Algo curioso del senador de Vermont es que va a competir en las primarias sin estar ni siquiera afiliado al Partido Demócrata. Electo senador como candidato independiente y autodenominado “socialista democrático”, Sanders es el primer candidato socialista serio desde Eugene Debs en 1920, y presenta una plataforma que propone reinstaurar las regulaciones bancarias desmanteladas por Clinton, aumentar el salario mínimo y expandir la reforma de la salud lograda por Obama, reduciendo drásticamente el rol de los seguros privados. Nada radical. O sí, para Estados Unidos.
Estos dos candidatos tienen dos cosas en común: la primera, que se trata de políticos claramente de izquierda compitiendo con relativo éxito en dos de los pocos países donde ser llamado “conservador” no es un insulto (uno, en el país de Burke, el otro, en el de McCarthy); la segunda, que ambos decidieron competir dentro de partidos fuertemente derechizados en lugar de fundar nuevos.
Quizás las dos cosas estén relacionadas, no debe de ser fácil empezar un partido de izquierda en países como esos. Seguramente también hay un aprendizaje de cómo los sistemas electorales del tipo “ganador se lleva todo” abortan a los terceros partidos antes de que sean viables (los partidos verdes británico y estadounidense son buen ejemplo de esto), y de allí que muchos militantes vean, al contrario que en Grecia o España, que hay más chance disputando dentro de la ex izquierda que creando una nueva.

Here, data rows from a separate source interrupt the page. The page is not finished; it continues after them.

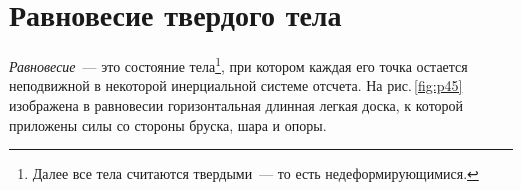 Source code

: \documentclass[main.tex]{subfiles}
\begin{document}



\pagestyle{empty}

 

\setcounter{section}{24
}
\addtocounter{section}{-1} 

\section{Равновесие твердого тела}

\emph{Равновесие}~--- это состояние тела\footnote{Далее все тела считаются твердыми~--- то есть недеформирующимися.}, при котором каждая его точка остается неподвижной в некоторой инерциальной системе отсчета. На рис.\,\ref{fig:p45} изображена в равновесии горизонтальная длинная легкая доска, к которой приложены силы со стороны бруска, шара и опоры. 
\end{document}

Pero sobre todo tienen en común encarnar memorias políticas de movimientos sociales que, si bien fueron derrotados y disueltos, se negaron a morir y plegarse al sentido común conservador. Sanders tiene 74 años, militó contra la guerra de Vietnam y marchó con Martin Luther King. Corbyn tiene 66, y acompañó al ala izquierda del laborismo en la lucha contra Thatcher. Son veteranos que nunca se fueron, y hoy son la herramienta usada por los más jóvenes para desderechizar a sus partidos y renovar a los renovados.
Es común pensar a los partidos como elites racionales que buscan ganar elecciones, pero los casos de Corbyn y Sanders, ganen o no, nos fuerzan a tener en cuenta la racionalidad de otros actores: la de los militantes hastiados con la estrategia elegida por cúpulas que con los años pasaron a representar más al establishment que a la razón de ser de los partidos. Los muertos que mató el centrismo gozan de buena salud.